Giant pandas are one of the world’s most beloved species. Native to China’s temperate forests, this black and white mammal is part of the bear family. They primarily eat bamboo and take in 26-84 pounds per day. The giant panda is also the face of many conservation organizations due to their long stint on the endangered species list.
Though they were taken off the endangered species list, pandas are still a high risk group in the animal kingdom. This is due in part to their long mating ritual that doesn’t often result in a female bear’s pregnancy. However, this risk is also due to their diminishing habitats and food sources.
Habitat Fragmentation, Functional Connectivity, and Genetic Diversity
Habitat fragmentation, or the transformation of a large habitat into smaller patches, has long been a conversation in the conservation world. This is important because as habitats become more fragmented, conservationists need to consider the effects on inbreeding and functional connectivity.
Functional connectivity is the ability for animals to move between patches of fragmented habitats. This is essential for preventing inbreeding in endangered mammals as well as ensuring that the mammals have the resources they need to survive and thrive as a species.

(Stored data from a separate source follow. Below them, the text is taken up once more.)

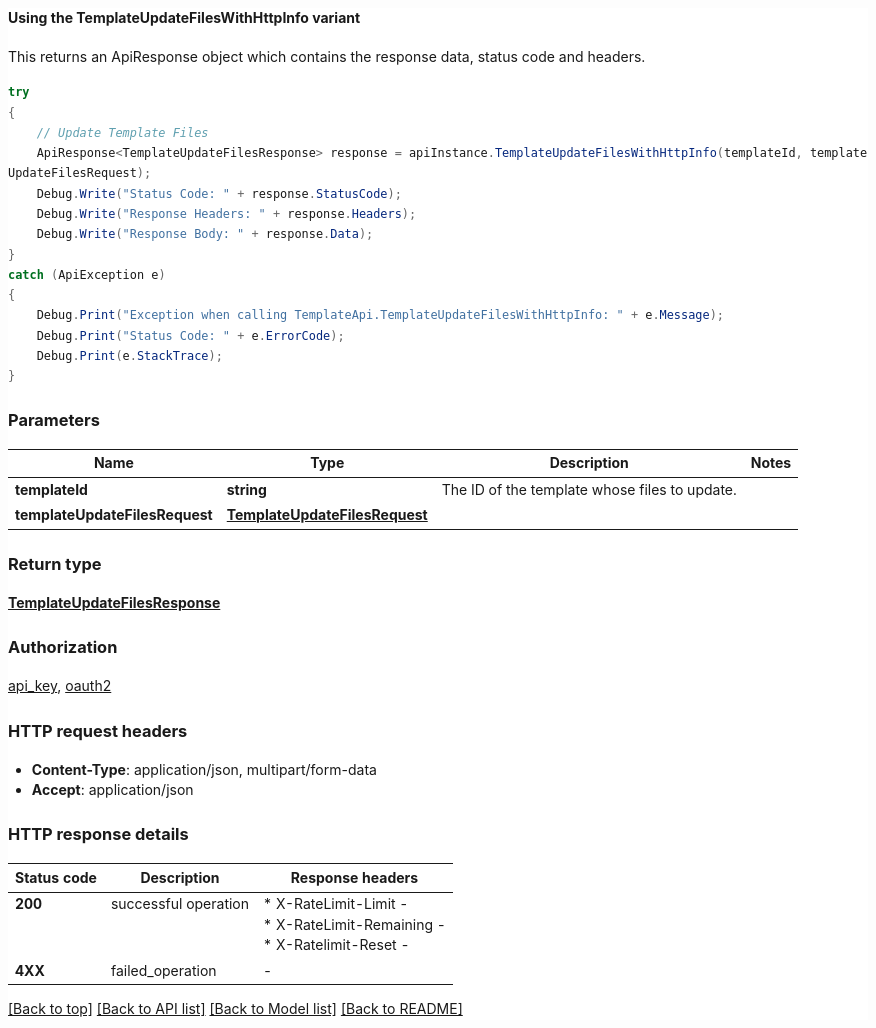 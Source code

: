 #### Using the TemplateUpdateFilesWithHttpInfo variant
This returns an ApiResponse object which contains the response data, status code and headers.

```csharp
try
{
    // Update Template Files
    ApiResponse<TemplateUpdateFilesResponse> response = apiInstance.TemplateUpdateFilesWithHttpInfo(templateId, templateUpdateFilesRequest);
    Debug.Write("Status Code: " + response.StatusCode);
    Debug.Write("Response Headers: " + response.Headers);
    Debug.Write("Response Body: " + response.Data);
}
catch (ApiException e)
{
    Debug.Print("Exception when calling TemplateApi.TemplateUpdateFilesWithHttpInfo: " + e.Message);
    Debug.Print("Status Code: " + e.ErrorCode);
    Debug.Print(e.StackTrace);
}
```

### Parameters

| Name | Type | Description | Notes |
|------|------|-------------|-------|
| **templateId** | **string** | The ID of the template whose files to update. |  |
| **templateUpdateFilesRequest** | [**TemplateUpdateFilesRequest**](TemplateUpdateFilesRequest.md) |  |  |

### Return type

[**TemplateUpdateFilesResponse**](TemplateUpdateFilesResponse.md)

### Authorization

[api_key](../README.md#api_key), [oauth2](../README.md#oauth2)

### HTTP request headers

 - **Content-Type**: application/json, multipart/form-data
 - **Accept**: application/json


### HTTP response details
| Status code | Description | Response headers |
|-------------|-------------|------------------|
| **200** | successful operation |  * X-RateLimit-Limit -  <br>  * X-RateLimit-Remaining -  <br>  * X-Ratelimit-Reset -  <br>  |
| **4XX** | failed_operation |  -  |

[[Back to top]](#) [[Back to API list]](../README.md#documentation-for-api-endpoints) [[Back to Model list]](../README.md#documentation-for-models) [[Back to README]](../README.md)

By connecting resources, functional connectivity allows species to move and increase their genetic diversity. Genetic diversity is essential to species’ evolution and survival because it creates a more diversified species that supports a variety of genetic strengths.
Pandas need genetic diversity and functional connectivity in order to survive the consequences of habitat fragmentation. If isolated, they will not be able to breed nor eat.
Pandas and Habitat Fragmentation
This study offers hope for pandas despite the fragmentation that is currently happening in their environment. The researchers from the Wolong Nature Reserve have found the habitat sweet spot for pandas’ reproductive success.
In the study, researchers found that functional connectivity and genetic diversity increases as the percentage of habitat within their environment increases. This continues until the habitat reaches a proportion of 80% of the environment. At this point, the functional connectivity and genetic diversity decreases.
They collected this data with a series of fecal samples, controlled environments, and previous quantitative studies within panda habitats. By comparing this data from Wolong Nature Reserve with research conducted at Michigan State University, researchers were able to conclude that pandas can, in fact, thrive in imperfect environments.
The Good News For Panda Conservation
By concluding that pandas can thrive in imperfect environments, researchers can redirect conservation efforts by ensuring imperfect habitats will not be ignored when considering which environments to maintain for panda populations.
These findings will also encourage conservation sites to increase the functional connectivity between habitat patches by working to create ecological bridges. This would allow pandas to move between habitat patches, further diversifying their genetic pool and ensuring they will not run out of resources.
Further than pandas, this study’s findings could help other conservation efforts with similarly vulnerable mammals. Understanding that these animals don’t need a perfect environment will eventually lead to a more productive allocation of conservation resources.